On that last: I generally like the guys over a Quiklube, but lately
I've started getting the feeling that they think they are doing me a favor. I
pay good money - more than I would at a chain like Jiffylube - and
while I don't expect anybody to touch their forehead and call me "Squire" I don't
really care for snippy, surly and short when I take my vehicle in for
service, either.
I logged onto the Los
Angeles County Library website and renewed those books I'd
checked out and carted up to Groveland, Cayucos and Martinez without
reading.
Then I read Book
#30, On
The Wrong Track, by Steve Hockensmith. It's in the Holmes On the Range
series. The plot has a couple of cowboys - brothers - who try to
imitate (the sincerest form of flattery) Sherlock Holmes in the
American West. This time they are working for the despised SPRR
company, with banditry, mayhem and murder surrounding them. Recommended.
Thursday 10 July
2008
Thursday
- a days work, then a quick check on the boat, a shower, and
back on the road up to Lancaster.
The new season of Burn Notice
started at 10:00pm, but I was too tired to stay up and watch it. Also
it didn't seem quite as good as last season. I'll have it on the TIVO,
soI'll review it later.
Book #29 was
A
Sailing Primer, by Frommer and Weinmann. Short, and
not very good.
Wednesday 9 July 2008
Wednesday
- nice shirtsleeve weather.
I finished Book #28,
Pale
Blue Dot*, by Carl Sagan. It's a bit of a mixed up book -
Sagan himself is unable to decide on where to come down with respect to
several subjects he covers in the book - manned space flight vs robotic
for example - though it's not clear that he realizes it. He makes the
statistically likely case that a presence in space is needed to avert
asteroidal and cometary threat in the medium to long term, yet realizes
that an asteroidal deflection ability is a two edged threat. A least a
couple of the three "doomsday scenario's" that he mentions are probably
bogus: nuclear winter and the 'greenhouse effect', I admit that the
third - the CFC threat to the ozone hole - I haven't really looked
into. If it's like the sloppy science of the AGW people, likely it's
bogus as well.
I think that with the CFC issue that the planetary science community
had a big bite of the apple - the apple of power and importance, and
the thrill of hobnobbing with big time politicians - and it went to
their (and Sagan's) head. Too bad. With AGW they've gone even further,
and I think it will eventually blow up in their faces.
Tuesday 8 July 2008
Tuesday
- up early and drove down to Saticoy. Mid-morning, after looking in
vain for
my knotted line to help get into the channel with, I finally
remembered - it was stolen, on the last day of work before my vacation,
probably by some
skateboarding kids when I wasn't paying enough attention. Bah. I bought
two
more at the hardware store, during my lunch break.
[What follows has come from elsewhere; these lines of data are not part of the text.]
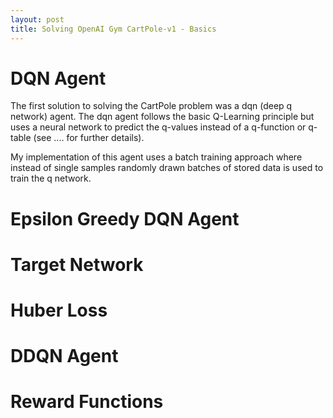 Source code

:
 ```yaml
---
layout: post
title: Solving OpenAI Gym CartPole-v1 - Basics
---
```


# DQN Agent

The first solution to solving the CartPole problem was a dqn (deep q network) agent. The dqn agent follows the basic Q-Learning principle but uses a neural network to predict the q-values instead of a q-function or q-table (see .... for further details).

My implementation of this agent uses a batch training approach where instead of single samples randomly drawn batches of stored data is used to train the q network.

# Epsilon Greedy DQN Agent

# Target Network 

# Huber Loss

# DDQN Agent

# Reward Functions

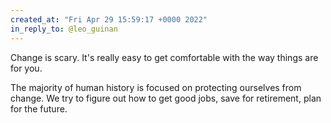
 ```yaml
---
created_at: "Fri Apr 29 15:59:17 +0000 2022"
in_reply_to: @leo_guinan
---
```


Change is scary. It's really easy to get comfortable with the way things are for you. 

The majority of human history is focused on protecting ourselves from change. We try to figure out how to get good jobs, save for retirement, plan for the future. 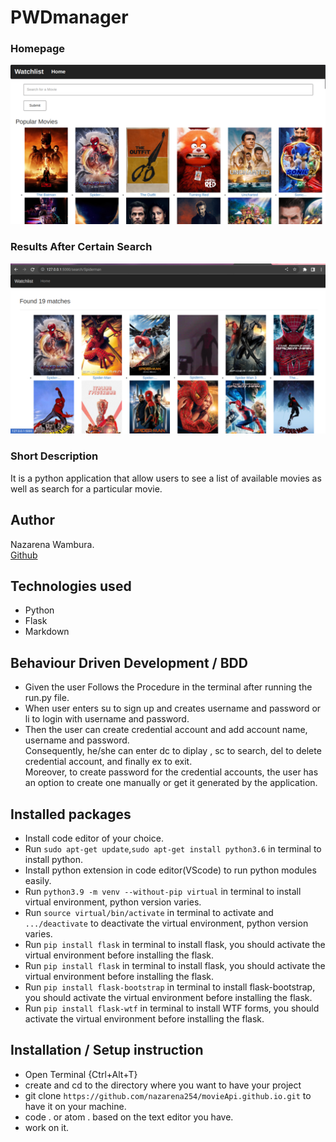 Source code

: # PWDmanager
### Homepage
![Alt text](./app/static/images/WatchlistApi.png "Watchlist homepage")
### Results After Certain Search
![Alt text](./app/static/images/search.png "Watchlist searchpage")

### Short Description
It is a python application that allow users to see a list of available movies as well as search for a particular movie. 


## Author
Nazarena Wambura.</br>
[Github](https://github.com/nazarena254)


## Technologies used
* Python
* Flask
* Markdown


## Behaviour Driven Development / BDD
* Given the user Follows the Procedure in the terminal after running the run.py file.
* When user enters su to sign up and creates username and password or li to login with username and password.
* Then the user can create credential account and add account name, username and password.<br>  Consequently, he/she can enter dc to diplay , sc to search, del to delete credential account, and finally ex to exit.<br>
Moreover, to create password for the credential accounts, the user has an option to create one manually or get it generated by the application.


## Installed packages
* Install code editor of your choice.
* Run `sudo apt-get update`,`sudo apt-get install python3.6` in terminal to install python.
* Install python extension in code editor(VScode) to run python modules easily.
* Run `python3.9 -m venv --without-pip virtual` in terminal to install virtual environment, python version varies.
* Run `source virtual/bin/activate` in terminal to activate and `.../deactivate` to deactivate the virtual environment, python version varies.
* Run `pip install flask` in terminal to install flask, you should activate the virtual environment before installing the flask.
* Run `pip install flask` in terminal to install flask, you should activate the virtual environment before installing the flask.
* Run `pip install flask-bootstrap` in terminal to install flask-bootstrap, you should activate the virtual environment before installing the flask.
* Run `pip install flask-wtf` in terminal to install WTF forms, you should activate the virtual environment before installing the flask.




## Installation / Setup instruction
* Open Terminal {Ctrl+Alt+T}
* create and cd to the directory where you want to have your project
* git clone ```https://github.com/nazarena254/movieApi.github.io.git``` to have it on your machine.
* code . or atom . based on the text editor you have.
* work on it.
Listening to Sagan's Pale Blue Dot, most of the way down yesterday. I
had forgotten what a pompous bore he could be, mixed with some fairly
interesting speculation. There was the usual harangue of the robot
probe
people, bitching about manned space flight, and then the international
cooperation above all stuff.
Monday 7 July 2008
Monday
- finished a temporary repair job on the front steps, left most of the
wood to season. I measured twice, cut once, and still got the tread
width wrong. Oh well.
Back on the road, down to Lancaster. 108F was the highest temperature
seen, down near
the H-198. Mostly in the lower three digits. Moderate traffic. Got in
just before dark, mowed the (front) lawn, watered a couple of dry
spots, unloaded the vehicle, hit the sack.
Sunday 6 July 2008
Sunday
- another warm day. Not a lot going on.
My other sister came up from
Fremont, and the sister from Reno stopped by in the afternoon, before
heading back up the mountain.
My brother in law managed to get the wireless web camera working. He
was sitting there, reading up on the CCNA test, and it occurred to me: "Hey, here is someone who's
forgotten more about networking than I've ever known, maybe he should
try it."
In other news I started some work on the front stairs, which have a
termite problem, but being unable to purchase any seasoned wood am
just going to do a temporary repair with a new step and some doublers
until my next visit. I had to purchase green timber - at least they
were honest about that and have dropped the facade of "kiln-dried" -
and will stack it to dry for a few weeks in the sun.
It always made me
wonder, did they really think that people believed that they had huge
kilns heated by some artificial energy source to dry wood? I can
recall water squirting
out when I was nailing up a batch of that stuff. This stuff is damp and
heavy, if used now it would dry and shrink, and then either tear out
the nails and screws or split. Anyway, a month in the dry
summer heat
will do it good, though it needs to be carefully stacked, with air gaps
and
weights to keep it from warping.
The local Ace Hardware has pretty much stopped selling lumber. There
were a few two-by-fours, some four-by-fours, and a bit of plywood.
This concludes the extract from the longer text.